Smile a mile bike provider
Location
Northamptonshire
No to office as it has an in built equivalent but you can save it to word then you can use it on another pc with word so I am reliably told .
 

Starchivore

I don't know much about Cinco de Mayo
I've got open office on my laptop, basically a free version of office and files can be opened and saved from one to the other. It's worked for my needs. I got a refurbished laptop, for the 2nd time, definitely the way to go I think because you get so much more for your money
 
Location
London
Yes i use a chrome book , ideal for webrowsing no idea if office included but will check and advise when at home later .

Only drawback we have found so far is we can't get our 3 - 4 yr old printer to connect to it either through a solid connection or wi fi
I have a very old hewlett packard printer and manage to print from my chromebook connected by a USB lead using a web extension of some sort.
I think it hooks into/adapts the cloudprint* functionality.

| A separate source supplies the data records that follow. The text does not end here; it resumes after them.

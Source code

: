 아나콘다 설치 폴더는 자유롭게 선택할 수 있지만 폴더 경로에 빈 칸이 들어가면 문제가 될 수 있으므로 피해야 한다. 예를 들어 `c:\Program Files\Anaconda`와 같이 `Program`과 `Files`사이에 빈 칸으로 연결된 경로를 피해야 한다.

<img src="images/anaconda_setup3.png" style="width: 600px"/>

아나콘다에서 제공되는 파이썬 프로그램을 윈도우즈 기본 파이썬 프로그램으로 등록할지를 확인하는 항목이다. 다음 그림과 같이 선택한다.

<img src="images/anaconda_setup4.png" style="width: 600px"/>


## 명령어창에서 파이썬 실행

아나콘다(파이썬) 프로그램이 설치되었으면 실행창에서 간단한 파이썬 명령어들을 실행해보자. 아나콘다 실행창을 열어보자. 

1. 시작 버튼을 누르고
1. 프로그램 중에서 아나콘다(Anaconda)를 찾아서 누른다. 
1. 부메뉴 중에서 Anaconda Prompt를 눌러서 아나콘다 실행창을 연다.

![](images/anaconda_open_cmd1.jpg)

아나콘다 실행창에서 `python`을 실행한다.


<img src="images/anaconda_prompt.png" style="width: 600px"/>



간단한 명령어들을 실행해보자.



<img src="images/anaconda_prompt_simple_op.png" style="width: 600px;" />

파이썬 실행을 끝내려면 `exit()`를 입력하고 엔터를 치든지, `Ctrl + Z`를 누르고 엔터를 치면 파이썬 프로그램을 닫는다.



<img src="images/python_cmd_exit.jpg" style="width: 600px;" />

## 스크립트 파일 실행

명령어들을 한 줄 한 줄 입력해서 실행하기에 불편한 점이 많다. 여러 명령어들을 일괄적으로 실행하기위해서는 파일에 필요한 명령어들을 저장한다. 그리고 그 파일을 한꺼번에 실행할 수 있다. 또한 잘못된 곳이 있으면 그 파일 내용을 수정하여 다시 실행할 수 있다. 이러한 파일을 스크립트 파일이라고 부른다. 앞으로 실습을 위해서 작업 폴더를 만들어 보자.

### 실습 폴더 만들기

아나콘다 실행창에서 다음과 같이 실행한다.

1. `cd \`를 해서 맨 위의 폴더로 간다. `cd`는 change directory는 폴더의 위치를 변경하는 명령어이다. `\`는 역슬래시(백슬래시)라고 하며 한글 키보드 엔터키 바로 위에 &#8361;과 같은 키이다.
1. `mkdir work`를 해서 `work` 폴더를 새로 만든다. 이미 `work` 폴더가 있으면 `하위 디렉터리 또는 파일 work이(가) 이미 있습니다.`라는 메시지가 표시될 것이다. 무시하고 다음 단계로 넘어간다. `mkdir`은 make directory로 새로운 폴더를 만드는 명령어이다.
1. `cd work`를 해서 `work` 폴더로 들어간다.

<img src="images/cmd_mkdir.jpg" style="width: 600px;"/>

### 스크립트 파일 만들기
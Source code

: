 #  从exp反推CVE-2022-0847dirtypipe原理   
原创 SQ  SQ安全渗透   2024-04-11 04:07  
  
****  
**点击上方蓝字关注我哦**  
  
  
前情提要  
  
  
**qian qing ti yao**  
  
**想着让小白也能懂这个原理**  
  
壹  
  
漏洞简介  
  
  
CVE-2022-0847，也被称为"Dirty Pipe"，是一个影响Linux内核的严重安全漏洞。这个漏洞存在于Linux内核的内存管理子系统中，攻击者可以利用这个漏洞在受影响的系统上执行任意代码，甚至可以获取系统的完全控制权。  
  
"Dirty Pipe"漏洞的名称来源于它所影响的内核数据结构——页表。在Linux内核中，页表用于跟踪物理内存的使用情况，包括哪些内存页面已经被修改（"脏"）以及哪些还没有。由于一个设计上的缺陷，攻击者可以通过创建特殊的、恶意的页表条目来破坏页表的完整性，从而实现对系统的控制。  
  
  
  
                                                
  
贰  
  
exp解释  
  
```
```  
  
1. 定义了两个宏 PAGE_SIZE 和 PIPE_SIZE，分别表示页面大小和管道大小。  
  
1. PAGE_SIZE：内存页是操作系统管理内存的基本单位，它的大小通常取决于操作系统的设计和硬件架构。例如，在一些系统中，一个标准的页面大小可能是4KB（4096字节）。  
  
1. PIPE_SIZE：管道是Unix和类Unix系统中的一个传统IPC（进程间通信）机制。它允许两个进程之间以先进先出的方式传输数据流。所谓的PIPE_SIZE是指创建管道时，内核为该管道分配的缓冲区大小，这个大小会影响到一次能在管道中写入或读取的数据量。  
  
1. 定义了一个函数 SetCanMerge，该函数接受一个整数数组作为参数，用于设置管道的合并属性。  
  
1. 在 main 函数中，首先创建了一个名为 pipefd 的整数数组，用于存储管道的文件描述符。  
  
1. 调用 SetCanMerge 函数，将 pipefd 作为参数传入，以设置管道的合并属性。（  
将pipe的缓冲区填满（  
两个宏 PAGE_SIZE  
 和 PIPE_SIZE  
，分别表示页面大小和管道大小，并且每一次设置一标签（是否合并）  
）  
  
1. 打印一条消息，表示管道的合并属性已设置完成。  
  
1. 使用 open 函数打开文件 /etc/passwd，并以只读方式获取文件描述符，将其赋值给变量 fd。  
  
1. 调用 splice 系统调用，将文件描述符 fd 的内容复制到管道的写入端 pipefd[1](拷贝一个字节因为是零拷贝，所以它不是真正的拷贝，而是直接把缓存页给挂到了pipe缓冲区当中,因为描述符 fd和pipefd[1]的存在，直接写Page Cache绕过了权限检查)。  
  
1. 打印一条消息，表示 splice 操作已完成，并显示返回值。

If you have an HP printer and are interested I can check things out and report back.

Works fine.

* damn barmy - as I understand it you send your printing two and a half times round the planet or summat to get an inky bit of paper out of the box sat next to you.
 
Location
London
To @david k I'd look into a chromebook very seriously.

If you need to interface with work based systems things might be a bit involved/tricky but for everything you are likely to need domestically I think they are fine.

Far cheaper, far more reliably, massively better battery life (up to ten hours) than a PC.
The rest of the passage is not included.